Exercise instructions:
Working from the records below, repeat exactly the lines starting at the line that contains "always active pages." and ending at the line that contains "BoldGrid API response.", inclusive.

(Source records)
___
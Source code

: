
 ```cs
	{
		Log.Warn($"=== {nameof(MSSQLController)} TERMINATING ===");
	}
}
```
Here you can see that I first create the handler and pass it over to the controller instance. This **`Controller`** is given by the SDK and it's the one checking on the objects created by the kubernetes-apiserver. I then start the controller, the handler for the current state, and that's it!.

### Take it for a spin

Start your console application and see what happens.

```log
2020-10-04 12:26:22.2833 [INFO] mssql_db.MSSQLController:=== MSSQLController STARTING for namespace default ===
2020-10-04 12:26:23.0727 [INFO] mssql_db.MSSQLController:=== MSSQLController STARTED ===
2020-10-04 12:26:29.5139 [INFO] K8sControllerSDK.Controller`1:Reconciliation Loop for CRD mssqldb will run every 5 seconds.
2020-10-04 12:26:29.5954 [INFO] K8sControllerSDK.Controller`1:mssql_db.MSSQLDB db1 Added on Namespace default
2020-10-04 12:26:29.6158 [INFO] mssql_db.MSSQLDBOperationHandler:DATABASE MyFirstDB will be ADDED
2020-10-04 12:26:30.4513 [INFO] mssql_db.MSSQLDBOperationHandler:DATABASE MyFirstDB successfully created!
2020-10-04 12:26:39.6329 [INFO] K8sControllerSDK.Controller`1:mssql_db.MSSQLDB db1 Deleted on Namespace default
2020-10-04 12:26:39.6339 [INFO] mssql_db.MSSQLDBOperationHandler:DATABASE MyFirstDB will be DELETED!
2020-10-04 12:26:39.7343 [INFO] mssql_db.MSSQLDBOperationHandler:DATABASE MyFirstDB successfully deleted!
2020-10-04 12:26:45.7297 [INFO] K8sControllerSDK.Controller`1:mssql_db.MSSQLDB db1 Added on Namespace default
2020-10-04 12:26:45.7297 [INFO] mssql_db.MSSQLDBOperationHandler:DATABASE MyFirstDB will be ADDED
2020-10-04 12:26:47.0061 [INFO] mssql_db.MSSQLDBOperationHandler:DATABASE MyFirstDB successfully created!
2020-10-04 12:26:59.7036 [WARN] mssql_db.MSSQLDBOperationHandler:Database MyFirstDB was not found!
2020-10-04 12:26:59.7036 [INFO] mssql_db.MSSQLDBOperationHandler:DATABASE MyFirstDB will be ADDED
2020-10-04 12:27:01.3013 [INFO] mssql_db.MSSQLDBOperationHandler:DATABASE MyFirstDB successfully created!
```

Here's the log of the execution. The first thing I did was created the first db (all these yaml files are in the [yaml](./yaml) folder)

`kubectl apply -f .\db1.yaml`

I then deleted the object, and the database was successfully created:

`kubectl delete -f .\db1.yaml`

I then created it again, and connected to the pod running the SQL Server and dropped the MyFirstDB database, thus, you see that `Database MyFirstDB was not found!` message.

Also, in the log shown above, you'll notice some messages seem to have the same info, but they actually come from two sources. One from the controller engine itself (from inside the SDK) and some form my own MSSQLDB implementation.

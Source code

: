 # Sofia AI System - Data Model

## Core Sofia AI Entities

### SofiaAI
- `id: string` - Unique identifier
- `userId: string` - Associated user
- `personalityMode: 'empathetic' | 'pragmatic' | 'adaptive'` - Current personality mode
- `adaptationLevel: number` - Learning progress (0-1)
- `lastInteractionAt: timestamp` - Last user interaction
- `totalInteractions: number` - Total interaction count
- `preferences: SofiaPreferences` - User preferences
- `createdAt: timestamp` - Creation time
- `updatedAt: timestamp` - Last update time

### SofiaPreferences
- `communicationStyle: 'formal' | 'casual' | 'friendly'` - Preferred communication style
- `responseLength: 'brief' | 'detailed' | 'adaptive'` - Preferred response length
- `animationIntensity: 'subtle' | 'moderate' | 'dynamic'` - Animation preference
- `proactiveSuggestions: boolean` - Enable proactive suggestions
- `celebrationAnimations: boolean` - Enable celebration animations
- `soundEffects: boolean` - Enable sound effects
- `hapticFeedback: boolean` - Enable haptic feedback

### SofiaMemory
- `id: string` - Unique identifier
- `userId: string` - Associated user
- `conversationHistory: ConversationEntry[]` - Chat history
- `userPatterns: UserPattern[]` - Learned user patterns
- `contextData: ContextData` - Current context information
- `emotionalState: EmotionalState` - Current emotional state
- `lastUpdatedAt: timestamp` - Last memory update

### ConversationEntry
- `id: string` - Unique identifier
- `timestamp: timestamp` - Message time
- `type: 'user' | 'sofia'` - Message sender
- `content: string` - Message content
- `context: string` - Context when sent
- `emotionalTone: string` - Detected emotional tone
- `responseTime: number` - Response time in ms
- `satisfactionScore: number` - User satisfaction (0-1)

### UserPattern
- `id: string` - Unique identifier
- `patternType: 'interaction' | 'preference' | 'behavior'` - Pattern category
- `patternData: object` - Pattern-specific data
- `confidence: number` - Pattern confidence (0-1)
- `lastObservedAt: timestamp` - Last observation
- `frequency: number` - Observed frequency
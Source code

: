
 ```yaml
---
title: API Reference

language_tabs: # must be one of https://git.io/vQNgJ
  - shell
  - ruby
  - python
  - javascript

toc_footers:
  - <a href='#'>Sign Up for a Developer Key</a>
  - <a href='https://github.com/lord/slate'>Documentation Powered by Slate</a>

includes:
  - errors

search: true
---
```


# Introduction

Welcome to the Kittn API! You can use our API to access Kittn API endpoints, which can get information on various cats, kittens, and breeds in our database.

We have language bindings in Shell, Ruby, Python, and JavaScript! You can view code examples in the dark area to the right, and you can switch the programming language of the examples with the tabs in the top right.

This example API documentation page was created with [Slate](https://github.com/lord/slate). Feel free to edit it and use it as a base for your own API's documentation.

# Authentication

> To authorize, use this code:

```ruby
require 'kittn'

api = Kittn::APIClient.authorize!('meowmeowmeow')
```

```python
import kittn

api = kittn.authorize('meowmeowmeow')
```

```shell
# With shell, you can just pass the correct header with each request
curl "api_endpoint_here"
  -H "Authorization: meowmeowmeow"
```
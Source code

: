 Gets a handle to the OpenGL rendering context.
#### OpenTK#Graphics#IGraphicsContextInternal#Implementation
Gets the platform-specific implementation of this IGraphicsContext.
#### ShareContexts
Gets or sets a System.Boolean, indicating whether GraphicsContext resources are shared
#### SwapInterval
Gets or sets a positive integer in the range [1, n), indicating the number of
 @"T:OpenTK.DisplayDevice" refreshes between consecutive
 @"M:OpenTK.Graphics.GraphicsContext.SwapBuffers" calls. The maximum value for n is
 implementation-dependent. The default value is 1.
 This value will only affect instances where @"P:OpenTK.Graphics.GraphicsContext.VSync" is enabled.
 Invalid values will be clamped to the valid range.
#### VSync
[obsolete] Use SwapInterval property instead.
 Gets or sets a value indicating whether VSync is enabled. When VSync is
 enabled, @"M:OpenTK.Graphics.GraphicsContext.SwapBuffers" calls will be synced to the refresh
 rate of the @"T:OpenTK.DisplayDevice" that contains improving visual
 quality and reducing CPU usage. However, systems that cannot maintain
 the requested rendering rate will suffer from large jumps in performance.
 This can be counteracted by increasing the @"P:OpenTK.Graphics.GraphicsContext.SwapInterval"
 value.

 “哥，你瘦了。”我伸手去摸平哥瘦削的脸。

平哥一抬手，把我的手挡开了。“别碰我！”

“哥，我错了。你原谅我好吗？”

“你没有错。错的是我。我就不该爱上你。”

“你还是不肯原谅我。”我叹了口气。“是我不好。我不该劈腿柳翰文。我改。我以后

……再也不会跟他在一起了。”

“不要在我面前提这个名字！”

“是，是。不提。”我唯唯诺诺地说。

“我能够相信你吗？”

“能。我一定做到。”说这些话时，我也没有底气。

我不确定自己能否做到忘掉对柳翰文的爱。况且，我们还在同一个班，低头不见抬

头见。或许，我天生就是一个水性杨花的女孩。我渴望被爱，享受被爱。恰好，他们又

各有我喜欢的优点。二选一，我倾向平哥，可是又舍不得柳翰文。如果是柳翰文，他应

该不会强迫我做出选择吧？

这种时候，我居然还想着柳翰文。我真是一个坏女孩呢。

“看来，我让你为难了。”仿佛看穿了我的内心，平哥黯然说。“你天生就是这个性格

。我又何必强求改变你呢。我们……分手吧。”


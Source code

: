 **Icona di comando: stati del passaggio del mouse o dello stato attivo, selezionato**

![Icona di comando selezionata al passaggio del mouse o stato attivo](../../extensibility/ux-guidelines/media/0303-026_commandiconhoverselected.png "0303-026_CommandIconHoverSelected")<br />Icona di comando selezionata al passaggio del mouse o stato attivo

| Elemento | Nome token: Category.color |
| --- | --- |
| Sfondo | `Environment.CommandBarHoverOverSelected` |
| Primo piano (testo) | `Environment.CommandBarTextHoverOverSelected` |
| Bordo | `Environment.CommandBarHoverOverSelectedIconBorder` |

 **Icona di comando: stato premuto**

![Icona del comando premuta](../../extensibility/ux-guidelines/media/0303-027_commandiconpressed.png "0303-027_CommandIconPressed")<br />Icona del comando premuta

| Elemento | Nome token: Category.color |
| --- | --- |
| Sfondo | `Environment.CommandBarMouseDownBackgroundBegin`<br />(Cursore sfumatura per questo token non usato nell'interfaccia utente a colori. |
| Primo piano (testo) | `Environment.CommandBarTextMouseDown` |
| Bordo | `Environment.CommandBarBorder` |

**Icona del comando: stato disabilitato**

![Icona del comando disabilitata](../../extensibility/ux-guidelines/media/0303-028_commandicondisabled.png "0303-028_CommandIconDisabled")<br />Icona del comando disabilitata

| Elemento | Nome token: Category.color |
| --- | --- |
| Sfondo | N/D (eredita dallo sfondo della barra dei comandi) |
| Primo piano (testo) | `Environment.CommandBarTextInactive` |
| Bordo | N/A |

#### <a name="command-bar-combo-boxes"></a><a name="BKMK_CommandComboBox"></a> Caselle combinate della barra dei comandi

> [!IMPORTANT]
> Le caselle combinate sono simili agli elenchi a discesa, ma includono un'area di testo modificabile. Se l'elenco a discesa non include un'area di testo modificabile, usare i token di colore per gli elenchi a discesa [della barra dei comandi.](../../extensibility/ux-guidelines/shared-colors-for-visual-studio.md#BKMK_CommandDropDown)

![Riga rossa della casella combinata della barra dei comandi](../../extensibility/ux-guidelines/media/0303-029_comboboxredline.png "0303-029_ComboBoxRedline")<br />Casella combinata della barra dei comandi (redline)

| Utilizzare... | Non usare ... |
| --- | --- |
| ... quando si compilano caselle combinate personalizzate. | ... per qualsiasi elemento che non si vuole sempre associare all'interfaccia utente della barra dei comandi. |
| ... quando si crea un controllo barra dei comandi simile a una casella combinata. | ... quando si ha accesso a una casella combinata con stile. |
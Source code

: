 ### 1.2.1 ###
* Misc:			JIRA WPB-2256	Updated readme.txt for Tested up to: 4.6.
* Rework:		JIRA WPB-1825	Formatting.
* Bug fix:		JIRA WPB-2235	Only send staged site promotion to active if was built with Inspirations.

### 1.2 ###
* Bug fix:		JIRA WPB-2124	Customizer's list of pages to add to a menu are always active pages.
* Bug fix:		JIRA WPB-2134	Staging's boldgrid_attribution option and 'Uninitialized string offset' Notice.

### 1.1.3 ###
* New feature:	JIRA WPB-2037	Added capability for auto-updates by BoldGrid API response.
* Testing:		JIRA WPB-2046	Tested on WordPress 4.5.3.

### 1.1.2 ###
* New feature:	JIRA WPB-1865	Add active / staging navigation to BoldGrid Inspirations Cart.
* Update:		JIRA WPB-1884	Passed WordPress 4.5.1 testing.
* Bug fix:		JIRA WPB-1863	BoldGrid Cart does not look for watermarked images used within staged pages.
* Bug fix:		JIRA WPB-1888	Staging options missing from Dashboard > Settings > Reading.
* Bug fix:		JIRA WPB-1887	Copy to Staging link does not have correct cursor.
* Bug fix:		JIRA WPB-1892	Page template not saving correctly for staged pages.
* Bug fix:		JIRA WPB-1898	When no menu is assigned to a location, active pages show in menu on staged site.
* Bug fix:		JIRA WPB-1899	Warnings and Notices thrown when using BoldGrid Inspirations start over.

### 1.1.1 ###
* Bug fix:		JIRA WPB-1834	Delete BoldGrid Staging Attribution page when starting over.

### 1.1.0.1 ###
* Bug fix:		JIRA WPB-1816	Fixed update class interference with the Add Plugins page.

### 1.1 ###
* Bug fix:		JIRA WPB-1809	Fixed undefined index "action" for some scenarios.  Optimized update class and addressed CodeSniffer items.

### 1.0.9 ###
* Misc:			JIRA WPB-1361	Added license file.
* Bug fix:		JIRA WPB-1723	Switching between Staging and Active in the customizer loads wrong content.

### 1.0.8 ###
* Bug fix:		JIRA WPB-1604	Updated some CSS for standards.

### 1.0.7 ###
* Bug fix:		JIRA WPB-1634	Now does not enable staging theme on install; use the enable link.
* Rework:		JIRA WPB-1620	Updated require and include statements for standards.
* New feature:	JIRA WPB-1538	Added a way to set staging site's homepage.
___
Answer to this exercise:
* Bug fix:		JIRA WPB-2124	Customizer's list of pages to add to a menu are always active pages.
* Bug fix:		JIRA WPB-2134	Staging's boldgrid_attribution option and 'Uninitialized string offset' Notice.

### 1.1.3 ###
* New feature:	JIRA WPB-2037	Added capability for auto-updates by BoldGrid API response.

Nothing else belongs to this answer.